Не знаю, у кого более русская музыка, чем у него. Ни у кого. Ни у кого. Никакой Чайковский со своей «Во поле березонька стояла» не идет с ним в сравнение. Стравинский не только великий композитор: великий патриот.
37
В Нью-Йорке Пятигорский давал концерт с Яшей Хейфецом — они должны были играть двойной Брамса для скрипки и виолончели с оркестром. Пятигорский говорит: приходите на репетицию. Я пришел и поднялся в артистическую знакомиться. Хейфец стоит, чистит смычок от канифоли, а Пятигорский что-то ему на ухо нашептывает. Вхожу, Пятигорский показывает на меня, Хейфец опускает скрипку в футляр, подходит и говорит по-русски:
«Скажите, пожалуйста, это правда, что вы ученик Левушки Цейтлина?» — «Да, — говорю, — правда». Он кладет руки мне на плечи, не обнимает, просто кладет, и глаза его становятся влажными.
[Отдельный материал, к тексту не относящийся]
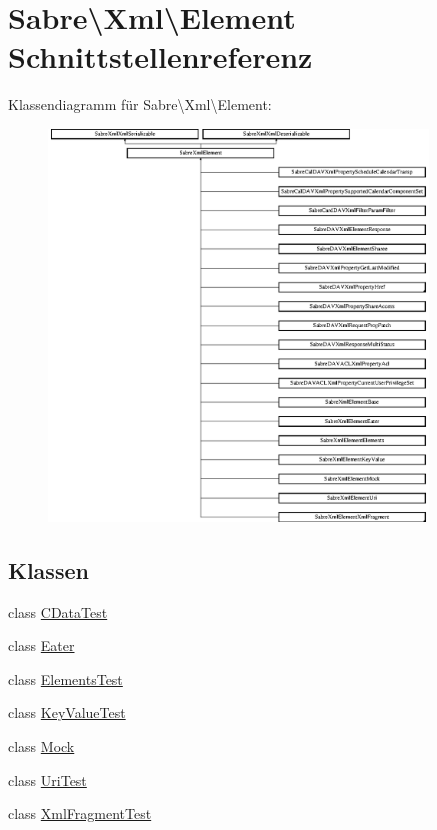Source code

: \hypertarget{interface_sabre_1_1_xml_1_1_element}{}\section{Sabre\textbackslash{}Xml\textbackslash{}Element Schnittstellenreferenz}
\label{interface_sabre_1_1_xml_1_1_element}
Klassendiagramm für Sabre\textbackslash{}Xml\textbackslash{}Element\+:\begin{figure}[H]
\begin{center}
\leavevmode
\includegraphics[height=10.397878cm]{interface_sabre_1_1_xml_1_1_element}
\end{center}
\end{figure}
\subsection*{Klassen}
\begin{DoxyCompactItemize}
\item 
class \mbox{\hyperlink{class_sabre_1_1_xml_1_1_element_1_1_c_data_test}{C\+Data\+Test}}
\item 
class \mbox{\hyperlink{class_sabre_1_1_xml_1_1_element_1_1_eater}{Eater}}
\item 
class \mbox{\hyperlink{class_sabre_1_1_xml_1_1_element_1_1_elements_test}{Elements\+Test}}
\item 
class \mbox{\hyperlink{class_sabre_1_1_xml_1_1_element_1_1_key_value_test}{Key\+Value\+Test}}
\item 
class \mbox{\hyperlink{class_sabre_1_1_xml_1_1_element_1_1_mock}{Mock}}
\item 
class \mbox{\hyperlink{class_sabre_1_1_xml_1_1_element_1_1_uri_test}{Uri\+Test}}
\item 
class \mbox{\hyperlink{class_sabre_1_1_xml_1_1_element_1_1_xml_fragment_test}{Xml\+Fragment\+Test}}
\end{DoxyCompactItemize}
Цейтлин был в юности его самый лучший друг. Он говорит, уже по-английски: My dear, what can I do for you? (что я могу для вас сделать, мой дорогой?). Хейфец мне говорит! Понимаете ли, что это такое? Я мог что угодно попросить тогда, в такую минуту. Чтобы он сыграл со мной…
Я попросил разрешения его скрипку подержать. Он подошел к футляру, взял скрипку, протянул: «Пожалуйста». И я был совершенно поражен тем, что все струны на скрипке жильные. Даже без обмотки, натуральные жильные струны. Тогда уже никто так не играл, у всех были металлические. Живая струна — совсем другое звучание. Скажем, старинные итальянские скрипки, чем лучше качеством, тем больше реагируют на натяжение струн, особенно дужка так называемая, полураспорка между деками, — она не подвергается такому напряжению, если на подставке натянуты жильные, а не металлические струны. И когда Хейфец взял скрипку, натянул смычок и заиграл… Это было звучание не скрипки, не инструмента музыкального — было звучание вокальное, как будто великая певица стоит и поет. Я никогда до того не слышал игры Хейфеца. Потрясло меня — и потом на концерте всех наших музыкантов это поразило — вот что: мы ждали, что он будет изумлять виртуозностью. Ну как же — величайший скрипач. Но ничего этого не было. Хейфец, кроме двойного Брамса, играл концерт Конюса. Это, в общем, простое сочинение для отличников музыкальной школы. Он сыграл его так, что нам открылась красота этой музыки. Не виртуозность, а содержательность исполнения до глубины души взволновала нас.
38
Каждый развод, всякий развод — большая трагедия. Это всегда вызывает у меня ужасно большое сожаление — за всех людей, не только за себя. Мы прожили с Аней, в этой нашей коммуналке, десять лет. Она ездила в съемочные экспедиции, я на гастроли… Что говорить о том, как было больно, когда мы развелись. Аня встретила другого человека, кинорежиссера, полюбила его. Вовке было восемь лет. Его отдали в интернат, на пятидневку. Когда я забирал его оттуда, он говорил: «Папа, забери меня отсюда совсем, меня бьют здесь, тут такие сволочные мальчишки!» У меня разрывалось сердце, но я думал: надо немножко подождать, он, может, приладится, научится постоять за себя.